By this stage one feels quite familiar with the in person am, zoom only pm pattern, despite its frustrations. We must have been around 16 or so there in the morning. I did a one off on one of the seven sayings of the cross - the words It is finished. With the kids we took a break from the catechism and I read the title story from my father-in-law's new book The Legendary Casey Jones and other American folktales in the evening we carried on in Luke, looking at Luke 6:12-19. We also linked up with our friends Eduardo and Anna Marzia in Brazil working with UFM. The wonders of modern technology.

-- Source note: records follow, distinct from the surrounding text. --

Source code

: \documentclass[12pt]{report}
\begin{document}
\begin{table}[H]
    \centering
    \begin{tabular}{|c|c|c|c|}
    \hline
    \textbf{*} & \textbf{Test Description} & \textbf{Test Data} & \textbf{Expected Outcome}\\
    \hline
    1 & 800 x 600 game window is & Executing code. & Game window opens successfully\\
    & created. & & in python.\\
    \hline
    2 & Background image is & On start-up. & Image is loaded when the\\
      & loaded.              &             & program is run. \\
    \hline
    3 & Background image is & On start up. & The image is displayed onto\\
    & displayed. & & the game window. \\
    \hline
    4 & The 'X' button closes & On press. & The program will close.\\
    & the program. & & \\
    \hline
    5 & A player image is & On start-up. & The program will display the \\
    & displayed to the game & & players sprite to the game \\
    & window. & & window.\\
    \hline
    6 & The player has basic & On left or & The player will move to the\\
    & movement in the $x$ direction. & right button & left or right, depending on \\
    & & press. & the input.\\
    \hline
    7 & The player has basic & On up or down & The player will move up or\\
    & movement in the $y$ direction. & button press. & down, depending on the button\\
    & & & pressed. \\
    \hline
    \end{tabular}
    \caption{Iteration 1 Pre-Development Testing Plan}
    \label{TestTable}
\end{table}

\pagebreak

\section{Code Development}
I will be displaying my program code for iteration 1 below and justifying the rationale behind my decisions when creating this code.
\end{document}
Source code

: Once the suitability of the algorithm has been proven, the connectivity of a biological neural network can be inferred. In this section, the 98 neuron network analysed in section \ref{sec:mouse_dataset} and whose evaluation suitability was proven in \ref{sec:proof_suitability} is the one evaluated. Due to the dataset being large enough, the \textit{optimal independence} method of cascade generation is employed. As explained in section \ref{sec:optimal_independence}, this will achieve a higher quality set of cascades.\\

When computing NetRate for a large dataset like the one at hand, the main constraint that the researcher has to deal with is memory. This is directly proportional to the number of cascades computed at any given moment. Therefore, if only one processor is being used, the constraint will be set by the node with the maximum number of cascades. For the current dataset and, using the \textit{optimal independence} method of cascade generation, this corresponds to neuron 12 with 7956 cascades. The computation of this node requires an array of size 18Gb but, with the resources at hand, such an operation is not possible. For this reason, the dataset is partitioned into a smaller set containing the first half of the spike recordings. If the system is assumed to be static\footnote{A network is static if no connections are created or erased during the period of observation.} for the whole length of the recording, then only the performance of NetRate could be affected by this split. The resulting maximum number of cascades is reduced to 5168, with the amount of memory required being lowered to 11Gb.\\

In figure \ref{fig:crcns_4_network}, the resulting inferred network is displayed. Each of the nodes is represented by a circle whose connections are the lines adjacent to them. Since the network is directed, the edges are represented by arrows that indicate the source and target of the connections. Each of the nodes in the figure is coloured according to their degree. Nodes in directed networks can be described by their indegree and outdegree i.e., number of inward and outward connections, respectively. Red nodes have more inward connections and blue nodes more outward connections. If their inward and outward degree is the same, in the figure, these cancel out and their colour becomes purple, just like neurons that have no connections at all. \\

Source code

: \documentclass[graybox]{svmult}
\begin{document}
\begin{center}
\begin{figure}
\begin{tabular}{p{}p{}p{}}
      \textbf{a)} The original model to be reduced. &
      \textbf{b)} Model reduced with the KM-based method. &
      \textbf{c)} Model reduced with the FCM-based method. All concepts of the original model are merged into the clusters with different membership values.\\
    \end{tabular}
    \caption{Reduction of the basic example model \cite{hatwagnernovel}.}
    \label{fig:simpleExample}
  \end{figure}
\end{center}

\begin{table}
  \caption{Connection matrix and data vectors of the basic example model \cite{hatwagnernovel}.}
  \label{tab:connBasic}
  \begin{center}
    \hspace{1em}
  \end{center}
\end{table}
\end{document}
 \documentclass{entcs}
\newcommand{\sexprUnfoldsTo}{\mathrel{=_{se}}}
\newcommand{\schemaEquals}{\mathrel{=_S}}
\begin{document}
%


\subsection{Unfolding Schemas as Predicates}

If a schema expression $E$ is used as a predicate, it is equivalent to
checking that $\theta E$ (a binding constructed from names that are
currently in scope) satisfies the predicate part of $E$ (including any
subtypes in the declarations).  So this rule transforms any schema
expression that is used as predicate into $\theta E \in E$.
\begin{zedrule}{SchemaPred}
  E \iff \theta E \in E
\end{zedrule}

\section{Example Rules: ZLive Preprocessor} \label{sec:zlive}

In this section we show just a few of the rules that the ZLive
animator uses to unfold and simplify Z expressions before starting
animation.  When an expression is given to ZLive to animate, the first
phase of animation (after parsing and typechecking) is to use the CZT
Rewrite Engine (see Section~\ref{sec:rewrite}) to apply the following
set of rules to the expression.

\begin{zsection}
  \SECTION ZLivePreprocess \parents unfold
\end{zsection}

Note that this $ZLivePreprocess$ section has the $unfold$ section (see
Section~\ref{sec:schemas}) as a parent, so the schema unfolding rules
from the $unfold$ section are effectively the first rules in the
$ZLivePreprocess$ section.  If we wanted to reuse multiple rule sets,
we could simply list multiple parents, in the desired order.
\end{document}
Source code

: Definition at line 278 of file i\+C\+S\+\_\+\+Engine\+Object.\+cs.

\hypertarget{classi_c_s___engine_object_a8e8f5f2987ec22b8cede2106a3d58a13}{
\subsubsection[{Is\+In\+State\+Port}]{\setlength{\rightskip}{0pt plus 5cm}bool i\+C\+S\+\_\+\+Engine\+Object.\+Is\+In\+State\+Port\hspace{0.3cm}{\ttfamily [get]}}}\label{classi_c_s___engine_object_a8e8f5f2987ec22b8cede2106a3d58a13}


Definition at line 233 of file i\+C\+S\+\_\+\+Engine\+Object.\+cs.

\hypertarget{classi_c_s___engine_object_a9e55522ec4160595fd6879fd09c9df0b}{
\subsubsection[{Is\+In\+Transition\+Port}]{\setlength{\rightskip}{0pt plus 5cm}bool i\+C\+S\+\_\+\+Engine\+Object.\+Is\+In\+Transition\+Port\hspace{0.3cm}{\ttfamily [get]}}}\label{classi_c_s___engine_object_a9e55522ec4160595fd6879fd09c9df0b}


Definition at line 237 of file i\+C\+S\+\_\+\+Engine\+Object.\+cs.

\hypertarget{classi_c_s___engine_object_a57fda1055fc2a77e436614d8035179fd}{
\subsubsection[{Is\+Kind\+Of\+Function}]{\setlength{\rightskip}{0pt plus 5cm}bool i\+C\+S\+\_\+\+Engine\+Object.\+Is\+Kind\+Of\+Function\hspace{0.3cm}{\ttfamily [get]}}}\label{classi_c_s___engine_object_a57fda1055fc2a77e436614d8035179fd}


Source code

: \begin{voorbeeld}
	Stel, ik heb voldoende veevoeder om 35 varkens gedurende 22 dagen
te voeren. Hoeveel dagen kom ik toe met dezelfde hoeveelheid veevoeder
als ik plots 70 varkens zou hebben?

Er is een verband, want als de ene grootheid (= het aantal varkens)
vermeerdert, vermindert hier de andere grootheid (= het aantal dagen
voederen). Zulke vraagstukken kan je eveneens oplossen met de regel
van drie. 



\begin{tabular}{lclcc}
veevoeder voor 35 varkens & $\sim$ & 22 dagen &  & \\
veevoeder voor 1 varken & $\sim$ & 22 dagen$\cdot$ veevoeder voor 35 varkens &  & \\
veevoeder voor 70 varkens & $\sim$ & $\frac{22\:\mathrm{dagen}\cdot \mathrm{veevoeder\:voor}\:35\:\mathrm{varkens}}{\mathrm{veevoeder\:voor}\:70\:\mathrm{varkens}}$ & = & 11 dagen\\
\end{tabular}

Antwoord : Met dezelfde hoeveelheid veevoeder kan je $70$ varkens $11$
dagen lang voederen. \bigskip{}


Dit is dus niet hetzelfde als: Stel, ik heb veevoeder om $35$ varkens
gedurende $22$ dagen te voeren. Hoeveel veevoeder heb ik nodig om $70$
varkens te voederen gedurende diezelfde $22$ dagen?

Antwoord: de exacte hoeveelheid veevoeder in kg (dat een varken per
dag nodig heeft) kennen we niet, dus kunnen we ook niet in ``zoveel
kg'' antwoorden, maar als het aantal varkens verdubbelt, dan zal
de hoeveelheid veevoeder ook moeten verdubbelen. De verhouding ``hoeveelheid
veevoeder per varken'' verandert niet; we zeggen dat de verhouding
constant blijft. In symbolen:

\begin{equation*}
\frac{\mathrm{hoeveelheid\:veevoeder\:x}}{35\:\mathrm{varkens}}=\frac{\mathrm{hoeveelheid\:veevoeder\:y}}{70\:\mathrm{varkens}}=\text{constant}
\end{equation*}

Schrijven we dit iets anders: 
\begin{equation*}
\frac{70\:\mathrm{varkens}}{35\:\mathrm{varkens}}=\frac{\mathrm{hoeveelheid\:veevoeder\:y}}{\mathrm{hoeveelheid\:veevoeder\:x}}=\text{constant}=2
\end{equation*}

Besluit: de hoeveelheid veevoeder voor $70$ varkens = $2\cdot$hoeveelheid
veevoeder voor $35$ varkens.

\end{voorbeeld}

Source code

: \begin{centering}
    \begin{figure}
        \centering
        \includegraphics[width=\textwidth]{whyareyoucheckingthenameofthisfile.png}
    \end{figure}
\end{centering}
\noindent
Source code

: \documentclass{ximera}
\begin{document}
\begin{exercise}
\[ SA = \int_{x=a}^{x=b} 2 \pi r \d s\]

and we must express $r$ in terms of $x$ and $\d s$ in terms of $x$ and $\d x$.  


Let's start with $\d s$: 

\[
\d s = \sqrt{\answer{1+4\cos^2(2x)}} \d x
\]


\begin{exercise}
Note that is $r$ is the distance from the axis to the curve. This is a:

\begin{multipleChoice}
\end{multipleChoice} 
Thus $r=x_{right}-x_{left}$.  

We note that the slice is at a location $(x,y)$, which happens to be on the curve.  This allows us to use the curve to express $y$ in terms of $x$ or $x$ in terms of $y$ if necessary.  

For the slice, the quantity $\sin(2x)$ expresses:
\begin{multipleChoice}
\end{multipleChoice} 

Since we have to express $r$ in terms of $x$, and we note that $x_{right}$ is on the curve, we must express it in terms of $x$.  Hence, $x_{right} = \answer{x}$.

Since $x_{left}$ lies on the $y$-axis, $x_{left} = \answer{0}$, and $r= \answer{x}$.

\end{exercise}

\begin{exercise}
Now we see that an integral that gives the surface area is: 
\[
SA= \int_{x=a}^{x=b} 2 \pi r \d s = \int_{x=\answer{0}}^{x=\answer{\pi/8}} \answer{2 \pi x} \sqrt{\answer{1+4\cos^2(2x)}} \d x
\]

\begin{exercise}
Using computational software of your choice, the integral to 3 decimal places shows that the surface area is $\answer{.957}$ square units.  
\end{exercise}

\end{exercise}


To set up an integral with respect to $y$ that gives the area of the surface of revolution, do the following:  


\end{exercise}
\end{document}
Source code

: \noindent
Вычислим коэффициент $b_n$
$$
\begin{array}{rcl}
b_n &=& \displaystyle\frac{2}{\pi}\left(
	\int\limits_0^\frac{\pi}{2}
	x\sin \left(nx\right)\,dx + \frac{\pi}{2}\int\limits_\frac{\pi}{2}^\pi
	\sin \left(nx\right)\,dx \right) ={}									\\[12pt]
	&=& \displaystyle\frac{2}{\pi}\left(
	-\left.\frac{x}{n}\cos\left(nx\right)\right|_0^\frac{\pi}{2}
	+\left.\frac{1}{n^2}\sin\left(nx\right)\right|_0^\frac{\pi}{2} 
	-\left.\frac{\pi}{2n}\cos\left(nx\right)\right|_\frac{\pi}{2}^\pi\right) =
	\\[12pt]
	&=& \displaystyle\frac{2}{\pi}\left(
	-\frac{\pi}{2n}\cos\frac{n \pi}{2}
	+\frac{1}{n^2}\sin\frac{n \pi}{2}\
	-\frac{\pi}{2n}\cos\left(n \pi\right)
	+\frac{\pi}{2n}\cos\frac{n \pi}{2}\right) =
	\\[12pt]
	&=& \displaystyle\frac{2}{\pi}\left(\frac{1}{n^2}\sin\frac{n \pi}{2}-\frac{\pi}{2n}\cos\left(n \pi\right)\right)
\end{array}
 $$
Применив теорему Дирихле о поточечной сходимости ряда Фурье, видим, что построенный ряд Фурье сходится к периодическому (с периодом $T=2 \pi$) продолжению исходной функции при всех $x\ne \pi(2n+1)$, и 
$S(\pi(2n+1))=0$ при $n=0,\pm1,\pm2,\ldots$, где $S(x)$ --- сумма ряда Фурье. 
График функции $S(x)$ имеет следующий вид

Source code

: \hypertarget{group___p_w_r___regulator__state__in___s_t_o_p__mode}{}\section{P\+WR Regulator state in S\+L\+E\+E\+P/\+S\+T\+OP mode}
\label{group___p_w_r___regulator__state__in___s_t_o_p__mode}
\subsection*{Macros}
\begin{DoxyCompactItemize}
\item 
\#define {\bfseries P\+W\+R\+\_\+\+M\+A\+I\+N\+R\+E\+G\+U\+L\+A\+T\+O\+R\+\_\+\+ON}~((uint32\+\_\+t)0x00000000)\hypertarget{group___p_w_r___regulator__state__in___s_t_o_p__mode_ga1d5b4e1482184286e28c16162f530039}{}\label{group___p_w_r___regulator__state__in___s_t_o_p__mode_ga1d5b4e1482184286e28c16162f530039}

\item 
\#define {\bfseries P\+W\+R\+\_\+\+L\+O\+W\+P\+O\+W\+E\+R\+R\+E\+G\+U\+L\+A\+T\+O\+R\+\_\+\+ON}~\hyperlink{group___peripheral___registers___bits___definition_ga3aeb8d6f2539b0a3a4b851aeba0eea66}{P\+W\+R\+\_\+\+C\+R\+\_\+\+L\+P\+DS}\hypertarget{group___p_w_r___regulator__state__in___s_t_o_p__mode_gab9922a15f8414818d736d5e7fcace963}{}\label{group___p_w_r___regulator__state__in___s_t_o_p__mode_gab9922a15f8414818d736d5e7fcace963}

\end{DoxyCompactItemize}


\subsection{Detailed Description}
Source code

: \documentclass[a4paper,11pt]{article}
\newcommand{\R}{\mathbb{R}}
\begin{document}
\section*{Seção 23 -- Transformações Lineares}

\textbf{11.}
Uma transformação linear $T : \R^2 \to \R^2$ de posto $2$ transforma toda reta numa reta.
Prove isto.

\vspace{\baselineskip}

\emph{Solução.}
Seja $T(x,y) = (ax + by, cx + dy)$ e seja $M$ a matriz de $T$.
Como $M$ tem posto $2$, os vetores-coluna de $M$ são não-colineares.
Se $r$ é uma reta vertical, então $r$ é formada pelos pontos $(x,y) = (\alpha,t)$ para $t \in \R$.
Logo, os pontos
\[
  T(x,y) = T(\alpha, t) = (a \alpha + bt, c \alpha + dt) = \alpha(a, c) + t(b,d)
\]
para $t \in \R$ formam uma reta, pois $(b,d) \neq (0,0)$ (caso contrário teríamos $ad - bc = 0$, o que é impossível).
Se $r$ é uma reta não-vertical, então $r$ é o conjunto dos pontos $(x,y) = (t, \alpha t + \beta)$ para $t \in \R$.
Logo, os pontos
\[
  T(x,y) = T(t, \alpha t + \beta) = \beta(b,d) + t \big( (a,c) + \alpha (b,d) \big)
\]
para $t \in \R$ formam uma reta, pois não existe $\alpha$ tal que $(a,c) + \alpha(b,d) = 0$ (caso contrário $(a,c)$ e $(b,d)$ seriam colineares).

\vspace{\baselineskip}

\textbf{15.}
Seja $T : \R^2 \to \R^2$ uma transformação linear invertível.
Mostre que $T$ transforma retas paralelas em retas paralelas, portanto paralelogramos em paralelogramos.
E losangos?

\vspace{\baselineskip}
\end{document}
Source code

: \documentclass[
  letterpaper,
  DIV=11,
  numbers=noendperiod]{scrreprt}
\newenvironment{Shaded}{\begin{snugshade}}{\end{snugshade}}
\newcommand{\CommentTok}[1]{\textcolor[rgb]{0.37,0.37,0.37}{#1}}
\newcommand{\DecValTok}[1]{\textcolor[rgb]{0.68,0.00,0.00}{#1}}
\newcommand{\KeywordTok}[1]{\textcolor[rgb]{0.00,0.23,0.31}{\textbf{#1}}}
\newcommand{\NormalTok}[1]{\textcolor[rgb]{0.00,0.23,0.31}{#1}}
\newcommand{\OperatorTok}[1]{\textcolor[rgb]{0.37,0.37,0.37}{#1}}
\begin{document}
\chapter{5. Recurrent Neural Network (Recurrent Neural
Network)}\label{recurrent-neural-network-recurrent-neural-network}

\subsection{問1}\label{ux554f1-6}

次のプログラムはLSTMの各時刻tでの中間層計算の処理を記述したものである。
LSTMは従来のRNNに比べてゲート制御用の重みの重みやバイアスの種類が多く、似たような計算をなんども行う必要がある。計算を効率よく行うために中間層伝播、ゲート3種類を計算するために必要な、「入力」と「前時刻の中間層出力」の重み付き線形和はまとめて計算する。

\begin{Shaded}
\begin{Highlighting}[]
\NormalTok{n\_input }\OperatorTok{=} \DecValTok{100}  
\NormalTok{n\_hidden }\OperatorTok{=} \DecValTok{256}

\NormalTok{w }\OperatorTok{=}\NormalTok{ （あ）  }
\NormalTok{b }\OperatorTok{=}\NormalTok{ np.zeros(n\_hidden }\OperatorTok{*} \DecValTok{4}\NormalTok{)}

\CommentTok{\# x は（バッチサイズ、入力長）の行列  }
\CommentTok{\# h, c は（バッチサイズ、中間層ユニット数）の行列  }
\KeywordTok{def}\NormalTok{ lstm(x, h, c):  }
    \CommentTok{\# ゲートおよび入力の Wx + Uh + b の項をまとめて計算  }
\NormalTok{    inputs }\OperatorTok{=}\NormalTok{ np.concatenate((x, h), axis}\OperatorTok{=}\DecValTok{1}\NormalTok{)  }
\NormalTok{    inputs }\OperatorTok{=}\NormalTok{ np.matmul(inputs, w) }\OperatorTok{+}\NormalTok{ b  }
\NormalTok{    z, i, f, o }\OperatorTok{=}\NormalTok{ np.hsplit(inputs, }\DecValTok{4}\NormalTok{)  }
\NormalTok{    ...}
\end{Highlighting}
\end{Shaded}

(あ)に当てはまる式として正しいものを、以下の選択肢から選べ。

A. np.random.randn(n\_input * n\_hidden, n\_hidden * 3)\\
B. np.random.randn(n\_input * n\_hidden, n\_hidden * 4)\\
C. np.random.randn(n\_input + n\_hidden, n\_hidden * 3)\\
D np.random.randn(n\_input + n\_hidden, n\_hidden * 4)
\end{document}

It was disappointing last Sunday morning as after two or three weeks of steadily rising numbers we slumped back. I preached on Mark 15:38 in light if the Easter season. At least our East African lady was there again. We largely ignore Mother's Day but I was slightly embarrassed that our consecutive reading was Isaiah 3. This is the chapter where Isaiah goes to town against the women of his day (“The women of Zion are haughty, walking along with outstretched necks, flirting with their eyes, strutting along with swaying hips, with ornaments jingling on their ankles. Therefore the Lord will bring sores on the heads of the women of Zion; the Lord will make their scalps bald.” etc). The one comfort was that at that moment I was probably the only person on the planet reading that chapter in public. In the evening it was zoom only and a look at Luke 6:1-11 and the matter of the Sabbath Day.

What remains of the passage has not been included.